• _What you have to do_
The entries below are to be reproduced in full, exactly as written.

[Given data — start]

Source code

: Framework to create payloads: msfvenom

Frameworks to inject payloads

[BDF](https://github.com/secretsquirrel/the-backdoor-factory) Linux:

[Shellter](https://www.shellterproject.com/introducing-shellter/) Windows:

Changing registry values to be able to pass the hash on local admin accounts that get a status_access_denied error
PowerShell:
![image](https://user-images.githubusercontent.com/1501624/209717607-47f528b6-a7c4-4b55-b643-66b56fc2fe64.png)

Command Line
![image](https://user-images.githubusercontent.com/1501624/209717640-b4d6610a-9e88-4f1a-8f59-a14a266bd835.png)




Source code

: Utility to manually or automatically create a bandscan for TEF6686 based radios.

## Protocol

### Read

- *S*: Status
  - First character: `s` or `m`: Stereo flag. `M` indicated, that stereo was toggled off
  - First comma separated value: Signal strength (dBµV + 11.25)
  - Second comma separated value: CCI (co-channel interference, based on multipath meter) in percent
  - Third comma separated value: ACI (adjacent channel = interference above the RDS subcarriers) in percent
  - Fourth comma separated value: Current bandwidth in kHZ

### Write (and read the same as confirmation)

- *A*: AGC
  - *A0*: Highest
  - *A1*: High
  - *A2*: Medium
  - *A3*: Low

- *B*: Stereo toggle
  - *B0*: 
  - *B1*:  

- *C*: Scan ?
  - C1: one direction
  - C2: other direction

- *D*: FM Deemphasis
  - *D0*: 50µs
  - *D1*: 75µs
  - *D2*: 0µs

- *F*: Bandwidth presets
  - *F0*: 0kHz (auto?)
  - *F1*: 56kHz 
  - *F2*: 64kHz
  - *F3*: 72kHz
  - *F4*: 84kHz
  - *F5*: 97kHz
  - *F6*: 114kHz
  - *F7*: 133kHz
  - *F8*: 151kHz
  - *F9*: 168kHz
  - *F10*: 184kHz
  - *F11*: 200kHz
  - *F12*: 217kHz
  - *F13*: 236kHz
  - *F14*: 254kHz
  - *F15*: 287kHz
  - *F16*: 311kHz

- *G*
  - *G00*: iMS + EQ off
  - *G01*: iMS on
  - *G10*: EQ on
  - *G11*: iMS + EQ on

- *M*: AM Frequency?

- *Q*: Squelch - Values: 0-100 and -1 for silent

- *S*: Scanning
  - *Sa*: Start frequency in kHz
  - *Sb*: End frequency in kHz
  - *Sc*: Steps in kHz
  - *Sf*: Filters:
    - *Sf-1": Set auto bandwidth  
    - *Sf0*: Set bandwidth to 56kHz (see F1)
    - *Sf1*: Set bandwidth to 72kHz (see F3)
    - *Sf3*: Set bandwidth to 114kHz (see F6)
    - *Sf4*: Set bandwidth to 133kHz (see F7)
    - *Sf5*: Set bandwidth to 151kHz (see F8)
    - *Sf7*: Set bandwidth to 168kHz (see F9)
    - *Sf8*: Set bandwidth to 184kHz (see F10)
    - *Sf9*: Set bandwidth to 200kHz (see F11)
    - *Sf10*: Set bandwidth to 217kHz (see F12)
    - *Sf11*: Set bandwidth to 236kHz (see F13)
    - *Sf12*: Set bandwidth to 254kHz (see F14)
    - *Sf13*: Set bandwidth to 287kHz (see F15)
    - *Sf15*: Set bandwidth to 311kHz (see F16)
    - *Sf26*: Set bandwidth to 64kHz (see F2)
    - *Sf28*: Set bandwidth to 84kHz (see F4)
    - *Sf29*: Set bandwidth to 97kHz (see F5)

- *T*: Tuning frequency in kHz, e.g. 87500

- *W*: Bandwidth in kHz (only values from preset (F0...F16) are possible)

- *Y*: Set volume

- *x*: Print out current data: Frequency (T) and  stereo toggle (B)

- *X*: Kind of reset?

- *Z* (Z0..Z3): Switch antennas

[Given data — finish]

• _Your response_
Source code

: Framework to create payloads: msfvenom

Frameworks to inject payloads

[BDF](https://github.com/secretsquirrel/the-backdoor-factory) Linux:

[Shellter](https://www.shellterproject.com/introducing-shellter/) Windows:

Changing registry values to be able to pass the hash on local admin accounts that get a status_access_denied error
PowerShell:
![image](https://user-images.githubusercontent.com/1501624/209717607-47f528b6-a7c4-4b55-b643-66b56fc2fe64.png)

Command Line
![image](https://user-images.githubusercontent.com/1501624/209717640-b4d6610a-9e88-4f1a-8f59-a14a266bd835.png)




Source code

: Utility to manually or automatically create a bandscan for TEF6686 based radios.

## Protocol

### Read

- *S*: Status
  - First character: `s` or `m`: Stereo flag. `M` indicated, that stereo was toggled off
  - First comma separated value: Signal strength (dBµV + 11.25)
  - Second comma separated value: CCI (co-channel interference, based on multipath meter) in percent
  - Third comma separated value: ACI (adjacent channel = interference above the RDS subcarriers) in percent
  - Fourth comma separated value: Current bandwidth in kHZ

### Write (and read the same as confirmation)

- *A*: AGC
  - *A0*: Highest
  - *A1*: High
  - *A2*: Medium
  - *A3*: Low

- *B*: Stereo toggle
  - *B0*: 
  - *B1*:  

- *C*: Scan ?
  - C1: one direction
  - C2: other direction

- *D*: FM Deemphasis
  - *D0*: 50µs
  - *D1*: 75µs
  - *D2*: 0µs

- *F*: Bandwidth presets
  - *F0*: 0kHz (auto?)
  - *F1*: 56kHz 
  - *F2*: 64kHz
  - *F3*: 72kHz
  - *F4*: 84kHz
  - *F5*: 97kHz
  - *F6*: 114kHz
  - *F7*: 133kHz
  - *F8*: 151kHz
  - *F9*: 168kHz
  - *F10*: 184kHz
  - *F11*: 200kHz
  - *F12*: 217kHz
  - *F13*: 236kHz
  - *F14*: 254kHz
  - *F15*: 287kHz
  - *F16*: 311kHz

- *G*
  - *G00*: iMS + EQ off
  - *G01*: iMS on
  - *G10*: EQ on
  - *G11*: iMS + EQ on

- *M*: AM Frequency?

- *Q*: Squelch - Values: 0-100 and -1 for silent

- *S*: Scanning
  - *Sa*: Start frequency in kHz
  - *Sb*: End frequency in kHz
  - *Sc*: Steps in kHz
  - *Sf*: Filters:
    - *Sf-1": Set auto bandwidth  
    - *Sf0*: Set bandwidth to 56kHz (see F1)
    - *Sf1*: Set bandwidth to 72kHz (see F3)
    - *Sf3*: Set bandwidth to 114kHz (see F6)
    - *Sf4*: Set bandwidth to 133kHz (see F7)
    - *Sf5*: Set bandwidth to 151kHz (see F8)
    - *Sf7*: Set bandwidth to 168kHz (see F9)
    - *Sf8*: Set bandwidth to 184kHz (see F10)
    - *Sf9*: Set bandwidth to 200kHz (see F11)
    - *Sf10*: Set bandwidth to 217kHz (see F12)
    - *Sf11*: Set bandwidth to 236kHz (see F13)
    - *Sf12*: Set bandwidth to 254kHz (see F14)
    - *Sf13*: Set bandwidth to 287kHz (see F15)
    - *Sf15*: Set bandwidth to 311kHz (see F16)
    - *Sf26*: Set bandwidth to 64kHz (see F2)
    - *Sf28*: Set bandwidth to 84kHz (see F4)
    - *Sf29*: Set bandwidth to 97kHz (see F5)

- *T*: Tuning frequency in kHz, e.g. 87500

- *W*: Bandwidth in kHz (only values from preset (F0...F16) are possible)

- *Y*: Set volume

- *x*: Print out current data: Frequency (T) and  stereo toggle (B)

- *X*: Kind of reset?

- *Z* (Z0..Z3): Switch antennas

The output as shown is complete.